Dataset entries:
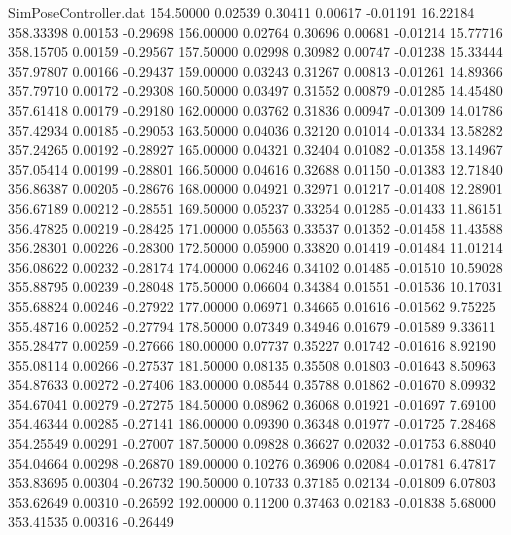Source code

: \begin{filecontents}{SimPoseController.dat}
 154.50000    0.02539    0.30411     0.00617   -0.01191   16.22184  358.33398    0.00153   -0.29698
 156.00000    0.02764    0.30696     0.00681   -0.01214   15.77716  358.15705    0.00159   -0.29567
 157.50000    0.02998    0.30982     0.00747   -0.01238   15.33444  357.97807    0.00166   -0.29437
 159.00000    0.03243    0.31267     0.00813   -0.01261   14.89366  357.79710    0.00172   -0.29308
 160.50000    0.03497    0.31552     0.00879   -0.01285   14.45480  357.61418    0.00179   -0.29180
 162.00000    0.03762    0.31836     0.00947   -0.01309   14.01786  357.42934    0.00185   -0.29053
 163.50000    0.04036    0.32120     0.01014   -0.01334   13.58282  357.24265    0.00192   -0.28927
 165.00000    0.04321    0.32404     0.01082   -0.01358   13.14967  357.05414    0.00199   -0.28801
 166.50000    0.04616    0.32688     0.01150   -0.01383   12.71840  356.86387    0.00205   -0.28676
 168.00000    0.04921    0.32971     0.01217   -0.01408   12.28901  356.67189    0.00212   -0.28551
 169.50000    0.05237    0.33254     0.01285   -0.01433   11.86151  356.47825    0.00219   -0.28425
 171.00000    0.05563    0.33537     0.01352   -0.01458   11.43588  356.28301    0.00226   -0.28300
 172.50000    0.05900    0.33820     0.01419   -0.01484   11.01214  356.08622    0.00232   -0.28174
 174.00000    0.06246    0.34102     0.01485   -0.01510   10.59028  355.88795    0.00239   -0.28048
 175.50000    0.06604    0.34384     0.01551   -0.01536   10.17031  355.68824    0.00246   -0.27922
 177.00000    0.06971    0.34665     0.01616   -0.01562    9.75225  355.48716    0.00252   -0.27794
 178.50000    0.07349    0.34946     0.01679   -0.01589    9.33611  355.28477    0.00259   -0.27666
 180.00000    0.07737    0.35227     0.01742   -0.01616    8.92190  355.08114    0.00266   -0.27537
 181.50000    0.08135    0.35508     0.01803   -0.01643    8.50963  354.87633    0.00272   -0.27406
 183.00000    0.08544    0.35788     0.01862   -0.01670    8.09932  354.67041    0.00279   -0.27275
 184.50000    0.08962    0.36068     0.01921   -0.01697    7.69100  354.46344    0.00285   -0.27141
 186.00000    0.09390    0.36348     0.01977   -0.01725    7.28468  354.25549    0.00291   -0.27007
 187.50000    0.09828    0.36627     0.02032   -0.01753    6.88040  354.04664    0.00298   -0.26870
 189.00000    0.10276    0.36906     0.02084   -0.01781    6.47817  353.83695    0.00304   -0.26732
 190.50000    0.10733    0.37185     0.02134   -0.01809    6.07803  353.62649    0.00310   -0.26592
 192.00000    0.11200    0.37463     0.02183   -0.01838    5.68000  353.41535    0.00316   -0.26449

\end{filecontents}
* * *
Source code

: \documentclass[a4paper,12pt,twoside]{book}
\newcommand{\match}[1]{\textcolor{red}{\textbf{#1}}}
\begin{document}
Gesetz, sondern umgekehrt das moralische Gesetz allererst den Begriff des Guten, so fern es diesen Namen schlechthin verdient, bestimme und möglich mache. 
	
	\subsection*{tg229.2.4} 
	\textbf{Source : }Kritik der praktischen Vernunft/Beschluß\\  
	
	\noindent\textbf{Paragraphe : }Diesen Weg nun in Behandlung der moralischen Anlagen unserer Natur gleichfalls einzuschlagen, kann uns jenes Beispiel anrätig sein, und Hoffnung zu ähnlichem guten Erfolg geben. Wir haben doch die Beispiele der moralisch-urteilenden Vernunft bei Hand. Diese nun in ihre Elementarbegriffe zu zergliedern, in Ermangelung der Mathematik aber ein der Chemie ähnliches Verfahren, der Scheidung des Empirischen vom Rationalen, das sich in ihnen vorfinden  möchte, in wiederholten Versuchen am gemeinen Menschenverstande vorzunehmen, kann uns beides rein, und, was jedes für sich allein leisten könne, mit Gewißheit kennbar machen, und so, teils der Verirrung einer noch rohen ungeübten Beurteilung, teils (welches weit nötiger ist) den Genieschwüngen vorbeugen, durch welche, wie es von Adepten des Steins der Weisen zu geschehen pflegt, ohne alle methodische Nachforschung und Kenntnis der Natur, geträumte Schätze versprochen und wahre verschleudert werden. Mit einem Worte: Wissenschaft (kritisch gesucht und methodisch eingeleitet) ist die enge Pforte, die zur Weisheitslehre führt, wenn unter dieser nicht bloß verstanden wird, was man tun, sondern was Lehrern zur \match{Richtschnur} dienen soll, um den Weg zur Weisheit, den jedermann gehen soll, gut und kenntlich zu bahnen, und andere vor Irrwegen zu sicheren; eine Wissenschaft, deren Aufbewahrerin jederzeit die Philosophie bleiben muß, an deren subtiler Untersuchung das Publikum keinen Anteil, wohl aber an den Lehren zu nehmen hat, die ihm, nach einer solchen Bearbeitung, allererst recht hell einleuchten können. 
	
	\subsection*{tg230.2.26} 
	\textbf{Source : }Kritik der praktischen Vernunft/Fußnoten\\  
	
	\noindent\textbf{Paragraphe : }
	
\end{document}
---
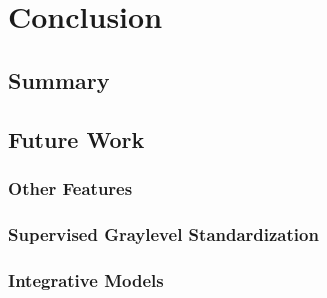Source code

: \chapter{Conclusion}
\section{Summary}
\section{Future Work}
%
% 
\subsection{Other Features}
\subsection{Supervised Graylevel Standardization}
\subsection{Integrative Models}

Problem requirements → For every line above with the word "Kritik" in it, make a copy.

Written reply →
	\textbf{Source : }Kritik der praktischen Vernunft/Beschluß\\  
	\textbf{Source : }Kritik der praktischen Vernunft/Fußnoten\\  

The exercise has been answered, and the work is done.